David Romero a reçu des menaces de mort après que son média a dévoilé des informations sur un scandale de détournement de fonds impliquant le président hondurien.
Cet article a été initialement publié sur rsf.org le 16 mai 2015.
Le directeur de Radio Globo au Honduras, David Romero, a annoncé jeudi 14 mai avoir reçu des menaces de mort après que son média a dévoilé des informations sur un scandale de détournement de fonds impliquant le président hondurien. Reporters sans frontières (RSF) demande à la Commission nationale des droits de l’homme (Conadeh) d’assurer la sécurité des journalistes.
Le 14 mai, le directeur de Radio Globo et Globo TV, David Romero, affirmait lors de l’émission Interpretando la Noticia détenir une vidéo montrant une réunion entre les gestionnaires de 30 fausses entreprises créées pour détourner les fonds de l’Institut de sécurité sociale du pays (IHSS) et Juan Orlando Hernandez, alors président du Congrès, aujourd’hui président du pays. Radio Globo avait déjà dénoncé un scandale à l’IHSS. Le directeur de Radio Globo assure révéler ces informations par devoir journalistique. Il refuse toute accusation de complot contre le chef de l’Etat.

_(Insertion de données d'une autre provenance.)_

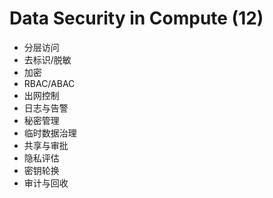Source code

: # Data Security in Compute (12)

- 分层访问
- 去标识/脱敏
- 加密
- RBAC/ABAC
- 出网控制
- 日志与告警
- 秘密管理
- 临时数据治理
- 共享与审批
- 隐私评估
- 密钥轮换
- 审计与回收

Au cours de l’émission, David Romero a déclaré avoir reçu des menaces de mort. Selon les informations de RSF, il a appris l’existence de ces menaces par la voix d’un agent des services de renseignement, qui lui aurait révélé l’existence d’un contrat sur sa tête. Deux tueurs à gages auraient même été recrutés. Ces confidences ne sont pas à prendre à la légère. Radio Globo y TV a payé le prix fort son statut de média d’opposition depuis le coup d’Etat de 2009. Depuis 2011, cinq de ses collaborateurs ont été assassinés. Le 23 février dernier, le journaliste Erick Arriaga était abattu, sans que les autorités diligentent une enquête approfondie.
“Reporters sans frontières salue le courage du directeur de Radio Globo qui continue sa mission d’information d’intérêt général en dépit des menaces sérieuses qui pèsent contre lui, déclare Christophe Deloire, secrétaire général de RSF. Si une protection policière vient d’être mise en place, il est essentiel que la Commission nationale des droits de l’homme du Honduras (Conadeh) s’assure du caractère effectif de la protection et de l’existence d’une enquête indépendante, impartiale et approfondie pour identifier les auteurs des menaces.”
Ces révélations et ces menaces surviennent alors qu’un témoin clef de l’enquête sur le scandale de l’IHSS a été abattu dans l’après-midi du 14 mai à San Pedro Sula. Le détournement de fonds révélé par Radio Globo remonterait à 2012 et 2013 et représenterait au moins 300 millions de dollars. L’ancien directeur de l’IHSS, Mario Roberto Zelaya Rojas, avait été destitué de ses fonctions en novembre 2013 puis arrêté en septembre 2014 après les révélations sur ces détournements. L’affaire est d’autant plus sensible que le gouvernement a fait passer une loi début mai pour privatiser l’IHSS, avec pour conséquences la diminution des fonds publics attribués à l’Institut et une réduction des pensions accordées aux Honduriens bénéficiant de l’IHSS.
Le Honduras est parmi les pays les plus dangereux d’Amérique latine pour les journalistes. Depuis le coup d’Etat de 2009, les assassinats de journalistes sont en hausse et les lois passées par Juan Orlando Hernandez pour renforcer la militarisation de la société et les mécanismes de contrôle ont directement affecté l’accès à l’information dans le pays. Le Honduras est situé à la 132e position sur 180 pays selon le Classement mondial de la liberté de la presse de Reporters sans frontières publié en février 2015.